━━ PROVIDED DATA ━━

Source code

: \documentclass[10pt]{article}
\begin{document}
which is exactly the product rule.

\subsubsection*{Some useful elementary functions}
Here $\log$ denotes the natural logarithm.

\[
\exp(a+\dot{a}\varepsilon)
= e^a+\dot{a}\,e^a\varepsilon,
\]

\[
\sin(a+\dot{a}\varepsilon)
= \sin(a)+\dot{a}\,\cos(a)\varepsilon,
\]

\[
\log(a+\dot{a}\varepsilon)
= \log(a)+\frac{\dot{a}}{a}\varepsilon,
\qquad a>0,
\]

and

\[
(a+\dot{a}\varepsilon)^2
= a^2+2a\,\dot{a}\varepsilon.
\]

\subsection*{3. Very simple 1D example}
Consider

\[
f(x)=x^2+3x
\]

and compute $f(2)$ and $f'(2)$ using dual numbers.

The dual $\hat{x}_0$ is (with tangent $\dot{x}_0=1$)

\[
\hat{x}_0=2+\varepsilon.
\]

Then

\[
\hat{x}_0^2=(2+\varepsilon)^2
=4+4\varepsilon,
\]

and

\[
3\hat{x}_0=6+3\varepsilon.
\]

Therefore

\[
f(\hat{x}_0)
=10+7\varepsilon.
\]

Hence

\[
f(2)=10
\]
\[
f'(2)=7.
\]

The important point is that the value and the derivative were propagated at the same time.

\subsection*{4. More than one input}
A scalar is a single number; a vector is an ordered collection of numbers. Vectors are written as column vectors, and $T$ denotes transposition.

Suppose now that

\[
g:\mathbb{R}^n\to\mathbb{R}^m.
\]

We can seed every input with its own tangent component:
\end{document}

━━━

**WHAT THE EXERCISE ASKS**
For this exercise, write all the records out again exactly.

**SOLUTION TO THIS EXERCISE**
Source code

: \documentclass[10pt]{article}
\begin{document}
which is exactly the product rule.

\subsubsection*{Some useful elementary functions}
Here $\log$ denotes the natural logarithm.

\[
\exp(a+\dot{a}\varepsilon)
= e^a+\dot{a}\,e^a\varepsilon,
\]

\[
\sin(a+\dot{a}\varepsilon)
= \sin(a)+\dot{a}\,\cos(a)\varepsilon,
\]

\[
\log(a+\dot{a}\varepsilon)
= \log(a)+\frac{\dot{a}}{a}\varepsilon,
\qquad a>0,
\]

and

\[
(a+\dot{a}\varepsilon)^2
= a^2+2a\,\dot{a}\varepsilon.
\]

\subsection*{3. Very simple 1D example}
Consider

\[
f(x)=x^2+3x
\]

and compute $f(2)$ and $f'(2)$ using dual numbers.

The dual $\hat{x}_0$ is (with tangent $\dot{x}_0=1$)

\[
\hat{x}_0=2+\varepsilon.
\]

Then

\[
\hat{x}_0^2=(2+\varepsilon)^2
=4+4\varepsilon,
\]

and

\[
3\hat{x}_0=6+3\varepsilon.
\]

Therefore

\[
f(\hat{x}_0)
=10+7\varepsilon.
\]

Hence

\[
f(2)=10
\]
\[
f'(2)=7.
\]

The important point is that the value and the derivative were propagated at the same time.

\subsection*{4. More than one input}
A scalar is a single number; a vector is an ordered collection of numbers. Vectors are written as column vectors, and $T$ denotes transposition.

Suppose now that

\[
g:\mathbb{R}^n\to\mathbb{R}^m.
\]

We can seed every input with its own tangent component:
\end{document}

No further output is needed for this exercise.